What to work on = Nothing should appear in the answer except the lines from the one containing "We provide the" through the end of the listing, repeated exactly.

Material provided =
[Start of section]
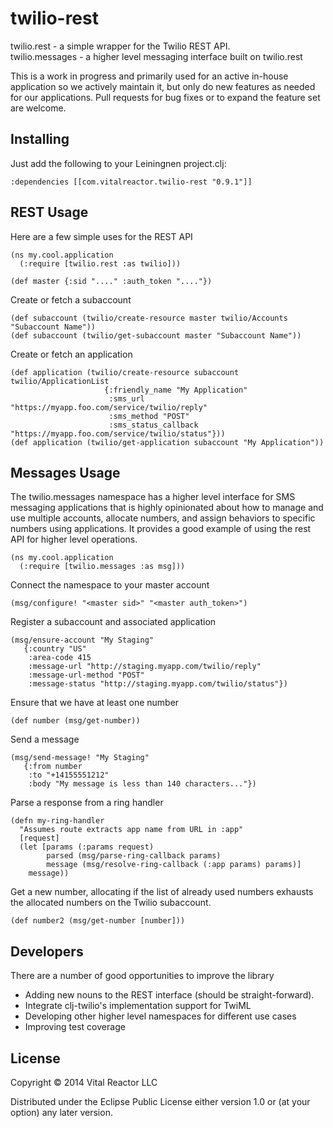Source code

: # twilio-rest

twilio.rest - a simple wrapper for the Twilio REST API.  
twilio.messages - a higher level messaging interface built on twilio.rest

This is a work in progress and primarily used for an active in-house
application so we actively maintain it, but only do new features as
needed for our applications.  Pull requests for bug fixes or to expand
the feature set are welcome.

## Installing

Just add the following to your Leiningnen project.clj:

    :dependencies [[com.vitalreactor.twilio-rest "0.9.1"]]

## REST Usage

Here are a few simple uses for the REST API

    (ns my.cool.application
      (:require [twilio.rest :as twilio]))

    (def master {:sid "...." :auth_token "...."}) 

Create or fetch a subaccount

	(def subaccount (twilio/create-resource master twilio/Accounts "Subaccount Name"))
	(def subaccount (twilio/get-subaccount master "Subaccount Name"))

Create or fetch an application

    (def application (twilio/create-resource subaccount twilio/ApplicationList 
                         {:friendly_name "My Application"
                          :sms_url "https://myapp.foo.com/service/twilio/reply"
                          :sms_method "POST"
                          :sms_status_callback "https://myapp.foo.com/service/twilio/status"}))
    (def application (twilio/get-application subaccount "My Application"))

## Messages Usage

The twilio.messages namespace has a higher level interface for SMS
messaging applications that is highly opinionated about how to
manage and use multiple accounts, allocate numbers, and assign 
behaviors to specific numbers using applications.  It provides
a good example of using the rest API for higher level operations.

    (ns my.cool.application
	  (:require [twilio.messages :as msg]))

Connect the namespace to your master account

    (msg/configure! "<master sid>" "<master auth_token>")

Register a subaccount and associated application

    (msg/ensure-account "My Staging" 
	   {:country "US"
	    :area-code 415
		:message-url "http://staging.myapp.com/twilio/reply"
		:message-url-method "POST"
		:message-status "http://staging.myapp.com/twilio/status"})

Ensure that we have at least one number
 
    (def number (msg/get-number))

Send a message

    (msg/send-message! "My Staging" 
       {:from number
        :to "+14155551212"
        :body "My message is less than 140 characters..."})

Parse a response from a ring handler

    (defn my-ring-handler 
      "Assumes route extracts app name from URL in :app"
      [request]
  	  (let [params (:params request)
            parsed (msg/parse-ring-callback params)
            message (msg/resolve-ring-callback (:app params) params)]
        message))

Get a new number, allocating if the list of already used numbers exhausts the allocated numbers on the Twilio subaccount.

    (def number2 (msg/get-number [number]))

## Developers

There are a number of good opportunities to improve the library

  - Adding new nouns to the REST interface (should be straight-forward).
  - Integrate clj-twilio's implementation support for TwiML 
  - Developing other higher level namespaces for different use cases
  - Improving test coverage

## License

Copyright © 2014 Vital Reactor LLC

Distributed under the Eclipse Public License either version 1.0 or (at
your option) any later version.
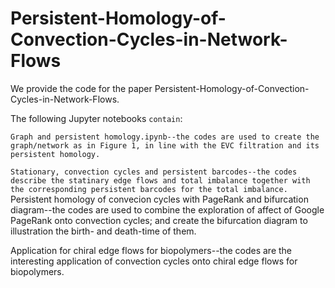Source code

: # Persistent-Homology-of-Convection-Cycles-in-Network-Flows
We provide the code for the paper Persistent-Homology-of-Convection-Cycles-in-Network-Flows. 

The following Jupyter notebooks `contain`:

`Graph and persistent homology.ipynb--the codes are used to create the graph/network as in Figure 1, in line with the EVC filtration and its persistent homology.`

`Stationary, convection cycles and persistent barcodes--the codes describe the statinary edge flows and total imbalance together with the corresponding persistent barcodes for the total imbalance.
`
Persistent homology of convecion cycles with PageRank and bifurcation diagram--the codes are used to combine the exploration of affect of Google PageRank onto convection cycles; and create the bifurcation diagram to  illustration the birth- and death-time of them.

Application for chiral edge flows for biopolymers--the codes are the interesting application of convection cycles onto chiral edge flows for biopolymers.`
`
[End of section]
Response area =
We provide the code for the paper Persistent-Homology-of-Convection-Cycles-in-Network-Flows. 

The following Jupyter notebooks `contain`:

`Graph and persistent homology.ipynb--the codes are used to create the graph/network as in Figure 1, in line with the EVC filtration and its persistent homology.`

`Stationary, convection cycles and persistent barcodes--the codes describe the statinary edge flows and total imbalance together with the corresponding persistent barcodes for the total imbalance.
`
Persistent homology of convecion cycles with PageRank and bifurcation diagram--the codes are used to combine the exploration of affect of Google PageRank onto convection cycles; and create the bifurcation diagram to  illustration the birth- and death-time of them.

Application for chiral edge flows for biopolymers--the codes are the interesting application of convection cycles onto chiral edge flows for biopolymers.`
`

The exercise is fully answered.